Were anyone entitled to object on the first count, it would be Cotto, who is now convinced that his brutal 2008 stoppage loss to Margarito was the result of the Mexican carrying plaster in his gloves. For more than two years, the man from Caguas seemed firm in his stance that he would do nothing – given his growing belief that he had been grievously wronged and as a consequence nearly severely harmed by Margarito’s actions that night – to help his foe earn another cent in the ring. But that conviction has wavered in the face of a $5 million payday and an apparent sense that the damage to Margarito’s eye (which required removal of a cataract and insertion of an artificial lens, and that gave the New York State Athletic commission pause before relenting and agreeing to sanction the fight) gives him a golden opportunity at redemption and revenge.
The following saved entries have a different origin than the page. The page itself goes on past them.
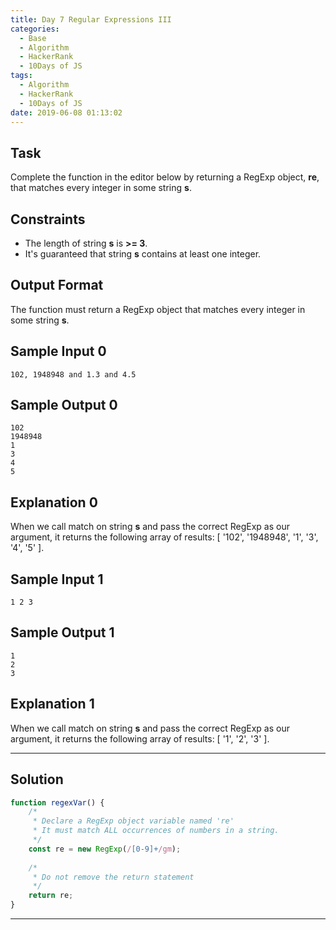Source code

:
 ```yaml
---
title: Day 7 Regular Expressions III
categories:
  - Base
  - Algorithm
  - HackerRank
  - 10Days of JS
tags:
  - Algorithm
  - HackerRank
  - 10Days of JS
date: 2019-06-08 01:13:02
---
```


## Task

Complete the function in the editor below by returning a RegExp object, **re**, that matches every integer in some string **s**.


## Constraints
   
- The length of string **s** is **>= 3**.
- It's guaranteed that string **s** contains at least one integer.


## Output Format
   
The function must return a RegExp object that matches every integer in some string **s**.


## Sample Input 0
```
102, 1948948 and 1.3 and 4.5
```

## Sample Output 0
```
102
1948948
1
3
4
5
```

## Explanation 0

When we call match on string **s** and pass the correct RegExp as our argument, it returns the following array of results: [ '102', '1948948', '1', '3', '4', '5' ].


## Sample Input 1
```
1 2 3
```

## Sample Output 1
```
1
2
3
```

## Explanation 1

When we call match on string **s** and pass the correct RegExp as our argument, it returns the following array of results: [ '1', '2', '3' ].


---

## Solution

```javascript
function regexVar() {
    /*
     * Declare a RegExp object variable named 're'
     * It must match ALL occurrences of numbers in a string.
     */
    const re = new RegExp(/[0-9]+/gm);
    
    /*
     * Do not remove the return statement
     */
    return re;
}

```

---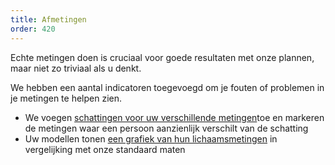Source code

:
 ```yaml
---
title: Afmetingen
order: 420
---
```


Echte metingen doen is cruciaal voor goede resultaten met onze plannen, maar niet zo triviaal als u denkt.

We hebben een aantal indicatoren toegevoegd om je fouten of problemen in je metingen te helpen zien.

- We voegen [schattingen voor uw verschillende metingen][1]toe en markeren de metingen waar een persoon aanzienlijk verschilt van de schatting
- Uw modellen tonen [een grafiek van hun lichaamsmetingen][2] in vergelijking met onze standaard maten

[1]: /docs/guide/measurements/estimates/

[2]: /docs/guide/measurements/graph/
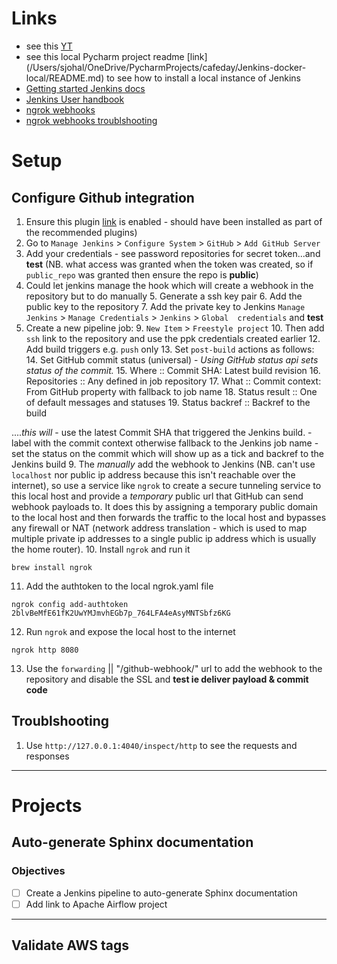 # Links
- see this [YT](https://www.youtube.com/watch?v=jSm0YZ-NQAc)
- see this local Pycharm project readme [link]
  (/Users/sjohal/OneDrive/PycharmProjects/cafeday/Jenkins-docker-local/README.md) to see how to 
  install a local instance of Jenkins
- [Getting started Jenkins docs](https://www.jenkins.io/pipeline/getting-started-pipelines/)
- [Jenkins User handbook](https://www.jenkins.io/doc/book/pipeline/getting-started/)
- [ngrok webhooks](https://ngrok.com/docs/integrations/github/webhooks/)
- [ngrok webhooks troublshooting](https://docs.github.com/en/webhooks/testing-and-troubleshooting-webhooks/testing-webhooks)

# Setup
## Configure Github integration

1. Ensure this plugin [link](https://plugins.jenkins.io/github/) is enabled - should have been installed as part 
   of the recommended plugins)
2. Go to `Manage Jenkins` > `Configure System` > `GitHub` > `Add GitHub Server`
3. Add your credentials - see password repositories for secret token...and **test** (NB. what access 
   was granted when the token was created, so if `public_repo` was granted then ensure the repo is 
   **public**)
4. Could let jenkins manage the hook which will create a webhook in the repository but to do manually
   5. Generate a ssh key pair
   6. Add the public key to the repository
   7. Add the private key to Jenkins `Manage Jenkins` > `Manage Credentials` > `Jenkins` > `Global 
      credentials` and **test**
8. Create a new pipeline job:
   9. `New Item` > `Freestyle project`
   10. Then add `ssh` link to the repository and use the ppk credentials created earlier
   12. Add build triggers e.g. `push` only
   13. Set `post-build` actions as follows:
       14. Set GitHub commit status (universal) - _Using GitHub status api sets status of the commit._
       15. Where :: Commit SHA: Latest build revision 
       16. Repositories :: Any defined in job repository 
       17. What :: Commit context: From GitHub property with fallback to job name 
       18. Status result :: One of default messages and statuses 
       19. Status backref :: Backref to the build
       
...._this will_ 
       - use the latest Commit SHA that triggered the Jenkins build. 
       - label with the commit context otherwise fallback to the Jenkins job name 
       - set the status on the commit which will show up as a tick and backref to the Jenkins build
9. The _manually_ add the webhook to Jenkins (NB. can't use `localhost` nor public ip address because 
   this isn't reachable over the internet), so use a service like `ngrok` to create a secure 
   tunneling service to this local host and provide a _temporary_ public url that GitHub can send 
   webhook payloads to. It does this by assigning a temporary public domain to the local host and 
   then forwards the traffic to the local host and bypasses any firewall or NAT (network address 
   translation - which is used to map multiple private ip addresses to a single public ip address 
   which is usually the home router).
10. Install `ngrok` and run it
```shell
brew install ngrok
```
11. Add the authtoken to the local ngrok.yaml file
```shell
ngrok config add-authtoken 2blvBeMfE61fK2UwYMJmvhEGb7p_764LFA4eAsyMNTSbfz6KG
```
12. Run `ngrok` and expose the local host to the internet
```shell
ngrok http 8080
```
13. Use the `forwarding` || "/github-webhook/" url to add the webhook to the repository and disable 
    the SSL and **test ie deliver payload & commit code**

## Troublshooting
1. Use `http://127.0.0.1:4040/inspect/http` to see the requests and responses

---
# Projects
## Auto-generate Sphinx documentation
### Objectives
- [ ] Create a Jenkins pipeline to auto-generate Sphinx documentation
- [ ] Add link to Apache Airflow project
---

## Validate AWS tags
“My dog is more of a person than him,” he says calmly. “I don’t feel any respect for him. I’m going to take advantage of his eye, like he took advantage of the plaster.”

“F*** Cotto,” spits Margarito in return. “If he thinks I had plaster, it will hurt like I was using a plaster.”
In the real world, it’s the kind of talk that prompts adults to seek a way to calm things down before somebody gets hurt. But this is boxing, and it’s too late for that. Hurt – perhaps serious hurt – is a given. And because this is boxing, on Saturday night, in front of a packed crowd in New York and an eager audience around the world, two men will fight a very personal and very real battle on a very public stage.